Criterion-referenced tests are designed to label each student as a “success” or a “failure” based on criteria created by “education experts.”
A student can outperform 60% of the other students and still be labeled a failure by a criterion-referenced test. Or answer only 20% of the questions correctly and be labeled Excellent. The purpose of a criterion-referenced test is not diagnostic but judgmental.
Norm-referenced tests don't Pass or Fail students, instead they provide meaningful diagnostic assessment.
Norm-referenced test results are straightforward, transparent, numerical scores. Teachers and parents can interpret the scores based on national and historical data.
Criterion-referenced questions are evaluated with “rubrics.”
For example, a rubric might say: Award a score of 3 to a “mostly appropriate” essay and a score of 2 to a “somewhat appropriate” essay.
This means that whether the student passes (75%) or fails (50%) the test depends entirely on the grader’s interpretation of “mostly” vs. “somewhat.”

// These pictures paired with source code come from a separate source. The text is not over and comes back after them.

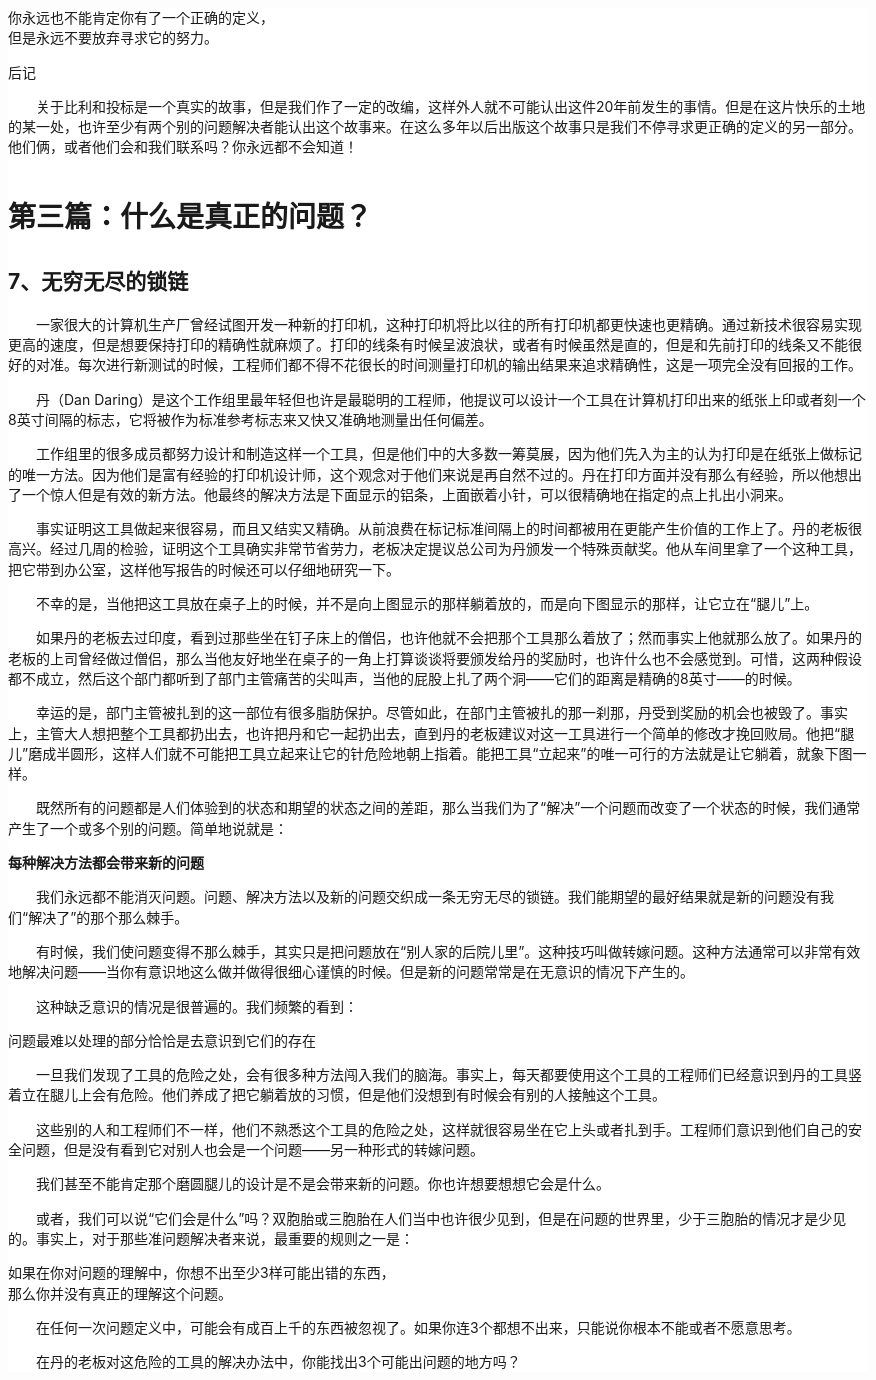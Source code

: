 你永远也不能肯定你有了一个正确的定义，  
但是永远不要放弃寻求它的努力。  

后记

　　关于比利和投标是一个真实的故事，但是我们作了一定的改编，这样外人就不可能认出这件20年前发生的事情。但是在这片快乐的土地的某一处，也许至少有两个别的问题解决者能认出这个故事来。在这么多年以后出版这个故事只是我们不停寻求更正确的定义的另一部分。他们俩，或者他们会和我们联系吗？你永远都不会知道！

# 第三篇：什么是真正的问题？
## 7、无穷无尽的锁链

　　一家很大的计算机生产厂曾经试图开发一种新的打印机，这种打印机将比以往的所有打印机都更快速也更精确。通过新技术很容易实现更高的速度，但是想要保持打印的精确性就麻烦了。打印的线条有时候呈波浪状，或者有时候虽然是直的，但是和先前打印的线条又不能很好的对准。每次进行新测试的时候，工程师们都不得不花很长的时间测量打印机的输出结果来追求精确性，这是一项完全没有回报的工作。

　　丹（Dan Daring）是这个工作组里最年轻但也许是最聪明的工程师，他提议可以设计一个工具在计算机打印出来的纸张上印或者刻一个8英寸间隔的标志，它将被作为标准参考标志来又快又准确地测量出任何偏差。

　　工作组里的很多成员都努力设计和制造这样一个工具，但是他们中的大多数一筹莫展，因为他们先入为主的认为打印是在纸张上做标记的唯一方法。因为他们是富有经验的打印机设计师，这个观念对于他们来说是再自然不过的。丹在打印方面并没有那么有经验，所以他想出了一个惊人但是有效的新方法。他最终的解决方法是下面显示的铝条，上面嵌着小针，可以很精确地在指定的点上扎出小洞来。

　　事实证明这工具做起来很容易，而且又结实又精确。从前浪费在标记标准间隔上的时间都被用在更能产生价值的工作上了。丹的老板很高兴。经过几周的检验，证明这个工具确实非常节省劳力，老板决定提议总公司为丹颁发一个特殊贡献奖。他从车间里拿了一个这种工具，把它带到办公室，这样他写报告的时候还可以仔细地研究一下。

　　不幸的是，当他把这工具放在桌子上的时候，并不是向上图显示的那样躺着放的，而是向下图显示的那样，让它立在“腿儿”上。

　　如果丹的老板去过印度，看到过那些坐在钉子床上的僧侣，也许他就不会把那个工具那么着放了；然而事实上他就那么放了。如果丹的老板的上司曾经做过僧侣，那么当他友好地坐在桌子的一角上打算谈谈将要颁发给丹的奖励时，也许什么也不会感觉到。可惜，这两种假设都不成立，然后这个部门都听到了部门主管痛苦的尖叫声，当他的屁股上扎了两个洞——它们的距离是精确的8英寸——的时候。

　　幸运的是，部门主管被扎到的这一部位有很多脂肪保护。尽管如此，在部门主管被扎的那一刹那，丹受到奖励的机会也被毁了。事实上，主管大人想把整个工具都扔出去，也许把丹和它一起扔出去，直到丹的老板建议对这一工具进行一个简单的修改才挽回败局。他把“腿儿”磨成半圆形，这样人们就不可能把工具立起来让它的针危险地朝上指着。能把工具“立起来”的唯一可行的方法就是让它躺着，就象下图一样。

　　既然所有的问题都是人们体验到的状态和期望的状态之间的差距，那么当我们为了“解决”一个问题而改变了一个状态的时候，我们通常产生了一个或多个别的问题。简单地说就是：

**每种解决方法都会带来新的问题**

　　我们永远都不能消灭问题。问题、解决方法以及新的问题交织成一条无穷无尽的锁链。我们能期望的最好结果就是新的问题没有我们“解决了”的那个那么棘手。

　　有时候，我们使问题变得不那么棘手，其实只是把问题放在“别人家的后院儿里”。这种技巧叫做转嫁问题。这种方法通常可以非常有效地解决问题——当你有意识地这么做并做得很细心谨慎的时候。但是新的问题常常是在无意识的情况下产生的。

　　这种缺乏意识的情况是很普遍的。我们频繁的看到：

问题最难以处理的部分恰恰是去意识到它们的存在

　　一旦我们发现了工具的危险之处，会有很多种方法闯入我们的脑海。事实上，每天都要使用这个工具的工程师们已经意识到丹的工具竖着立在腿儿上会有危险。他们养成了把它躺着放的习惯，但是他们没想到有时候会有别的人接触这个工具。

　　这些别的人和工程师们不一样，他们不熟悉这个工具的危险之处，这样就很容易坐在它上头或者扎到手。工程师们意识到他们自己的安全问题，但是没有看到它对别人也会是一个问题——另一种形式的转嫁问题。

　　我们甚至不能肯定那个磨圆腿儿的设计是不是会带来新的问题。你也许想要想想它会是什么。

　　或者，我们可以说“它们会是什么”吗？双胞胎或三胞胎在人们当中也许很少见到，但是在问题的世界里，少于三胞胎的情况才是少见的。事实上，对于那些准问题解决者来说，最重要的规则之一是：

如果在你对问题的理解中，你想不出至少3样可能出错的东西，  
那么你并没有真正的理解这个问题。  

　　在任何一次问题定义中，可能会有成百上千的东西被忽视了。如果你连3个都想不出来，只能说你根本不能或者不愿意思考。

　　在丹的老板对这危险的工具的解决办法中，你能找出3个可能出问题的地方吗？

The same experts who use rubrics to label children as failures never admit the inherent flaw of their rubrics.
They fumble when confronted with the simple question, “How can anyone accurately and consistently distinguish a student answer that is ‘mostly appropriate’ from one that is ‘somewhat appropriate?’"
Asked this question directly, one older, white male, highly influential education expert responded, “It’s like pornography. You know it when you see it.”
He candidly admitted that his rubrics are subjective and success or failure is in the eye of the beholder.
Maybe his criterion-referenced tests are the reason some groups of students don’t “test well.” Many smart students might fail the tests simply because they don't express themselves in a way that appeals to sophisticated older white gentlemen.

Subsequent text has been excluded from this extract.